Ese día, ese 4 de julio, esa madre escucha por primera vez que su hijo era un desertor. Y aunque lo haya escuchado mil veces más, sabe que eso no es cierto. ‘La anécdota de los lentes’, es uno de esos pequeños detalles que se suman y que no dejan dudas. “Sale un suboficial y le dice ‘mire señora, el soldado Ledo se ha hecho desertor, ya no está más aquí vaya a La Rioja ahí le van a dar las explicaciones’. Entonces uno de los compañeros de él le dice, ‘mire, yo le voy a traer los lentes de él porque él se los olvidó, los ha dejado a los lentes’. Los lentes permanentes que usaba”, y esta última oración dicha por Graciela remarca lo inverosímil de la versión del desertor.
Alberto usaba lentes que necesitaba de manera permanente. El soldado, el compañero que le entregó esos anteojos a su madre, le dijo que antes que el capitán Sanguinetti lo llamara, Alberto se los había sacado y los había dejado sobre la cama. Le explicó que estaban acostados, descansando. “Él creía que ya iba a volver, por eso no se los puso”, confirma Graciela en su narración. “Entonces se los entregó a mi mamá y mi mamá guarda los lentes. Esto demuestra que él jamás pensó en escaparse”, dice ratificando que la supuesta deserción es una treta.

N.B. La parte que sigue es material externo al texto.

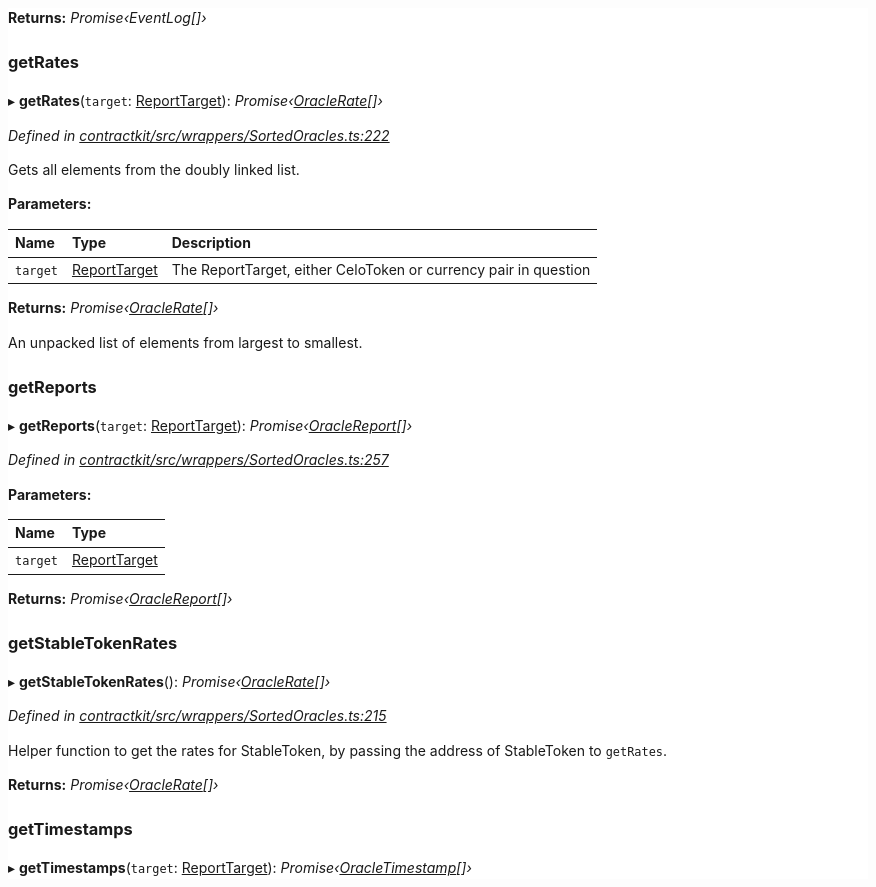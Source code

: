 **Returns:** _Promise‹EventLog\[\]›_

### getRates

▸ **getRates**\(`target`: [ReportTarget](../modules/_wrappers_sortedoracles_.md#reporttarget)\): _Promise‹_[_OracleRate_](../interfaces/_wrappers_sortedoracles_.oraclerate.md)_\[\]›_

_Defined in_ [_contractkit/src/wrappers/SortedOracles.ts:222_](https://github.com/celo-org/celo-monorepo/blob/master/packages/sdk/contractkit/src/wrappers/SortedOracles.ts#L222)

Gets all elements from the doubly linked list.

**Parameters:**

| Name | Type | Description |
| :--- | :--- | :--- |
| `target` | [ReportTarget](../modules/_wrappers_sortedoracles_.md#reporttarget) | The ReportTarget, either CeloToken or currency pair in question |

**Returns:** _Promise‹_[_OracleRate_](../interfaces/_wrappers_sortedoracles_.oraclerate.md)_\[\]›_

An unpacked list of elements from largest to smallest.

### getReports

▸ **getReports**\(`target`: [ReportTarget](../modules/_wrappers_sortedoracles_.md#reporttarget)\): _Promise‹_[_OracleReport_](../interfaces/_wrappers_sortedoracles_.oraclereport.md)_\[\]›_

_Defined in_ [_contractkit/src/wrappers/SortedOracles.ts:257_](https://github.com/celo-org/celo-monorepo/blob/master/packages/sdk/contractkit/src/wrappers/SortedOracles.ts#L257)

**Parameters:**

| Name | Type |
| :--- | :--- |
| `target` | [ReportTarget](../modules/_wrappers_sortedoracles_.md#reporttarget) |

**Returns:** _Promise‹_[_OracleReport_](../interfaces/_wrappers_sortedoracles_.oraclereport.md)_\[\]›_

### getStableTokenRates

▸ **getStableTokenRates**\(\): _Promise‹_[_OracleRate_](../interfaces/_wrappers_sortedoracles_.oraclerate.md)_\[\]›_

_Defined in_ [_contractkit/src/wrappers/SortedOracles.ts:215_](https://github.com/celo-org/celo-monorepo/blob/master/packages/sdk/contractkit/src/wrappers/SortedOracles.ts#L215)

Helper function to get the rates for StableToken, by passing the address of StableToken to `getRates`.

**Returns:** _Promise‹_[_OracleRate_](../interfaces/_wrappers_sortedoracles_.oraclerate.md)_\[\]›_

### getTimestamps

▸ **getTimestamps**\(`target`: [ReportTarget](../modules/_wrappers_sortedoracles_.md#reporttarget)\): _Promise‹_[_OracleTimestamp_](../interfaces/_wrappers_sortedoracles_.oracletimestamp.md)_\[\]›_
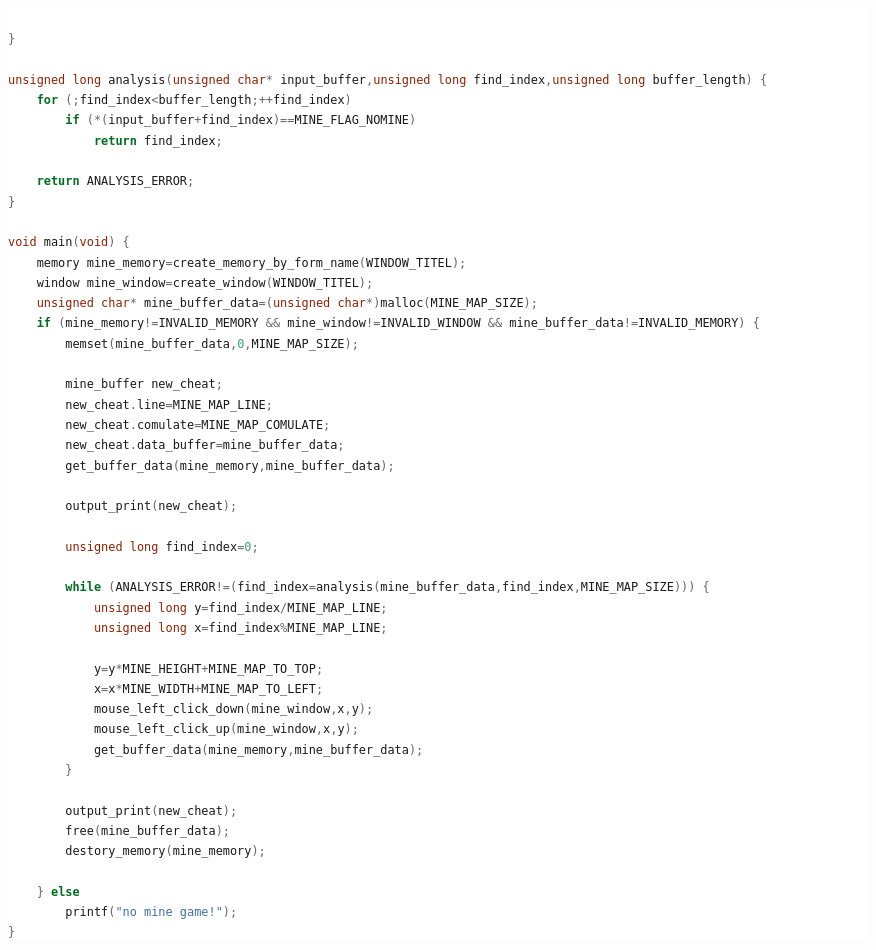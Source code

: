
 ```c++

}

unsigned long analysis(unsigned char* input_buffer,unsigned long find_index,unsigned long buffer_length) {
    for (;find_index<buffer_length;++find_index)
        if (*(input_buffer+find_index)==MINE_FLAG_NOMINE)
            return find_index;

    return ANALYSIS_ERROR;
}

void main(void) {
    memory mine_memory=create_memory_by_form_name(WINDOW_TITEL);
    window mine_window=create_window(WINDOW_TITEL);
    unsigned char* mine_buffer_data=(unsigned char*)malloc(MINE_MAP_SIZE);
    if (mine_memory!=INVALID_MEMORY && mine_window!=INVALID_WINDOW && mine_buffer_data!=INVALID_MEMORY) {
        memset(mine_buffer_data,0,MINE_MAP_SIZE);
        
        mine_buffer new_cheat;
        new_cheat.line=MINE_MAP_LINE;
        new_cheat.comulate=MINE_MAP_COMULATE;
        new_cheat.data_buffer=mine_buffer_data;
        get_buffer_data(mine_memory,mine_buffer_data);

        output_print(new_cheat);

        unsigned long find_index=0;

        while (ANALYSIS_ERROR!=(find_index=analysis(mine_buffer_data,find_index,MINE_MAP_SIZE))) {
            unsigned long y=find_index/MINE_MAP_LINE;
            unsigned long x=find_index%MINE_MAP_LINE;
            
            y=y*MINE_HEIGHT+MINE_MAP_TO_TOP;
            x=x*MINE_WIDTH+MINE_MAP_TO_LEFT;
            mouse_left_click_down(mine_window,x,y);
            mouse_left_click_up(mine_window,x,y);
            get_buffer_data(mine_memory,mine_buffer_data);
        }

        output_print(new_cheat);
        free(mine_buffer_data);
        destory_memory(mine_memory);

    } else
        printf("no mine game!");
}
```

Graciela busca justicia, claro que sí. Busca saber la verdad de lo que pasó con su hermano y que los responsables reciban el castigo que por ley se merecen. Pero busca, también, que la historia de ese 'imprescindible' se conozca. “Creo que lo mejor que se puede hacer es hacer conocer quién era, por qué estuvo, por qué luchó, por qué desapareció”, sostiene. Era, seguramente, mucho más de lo que estas líneas puedan reflejar. Era el hermano, el hijo, el amigo. Pero sobre todo, era un militante. Era un revolucionario, como dice Graciela.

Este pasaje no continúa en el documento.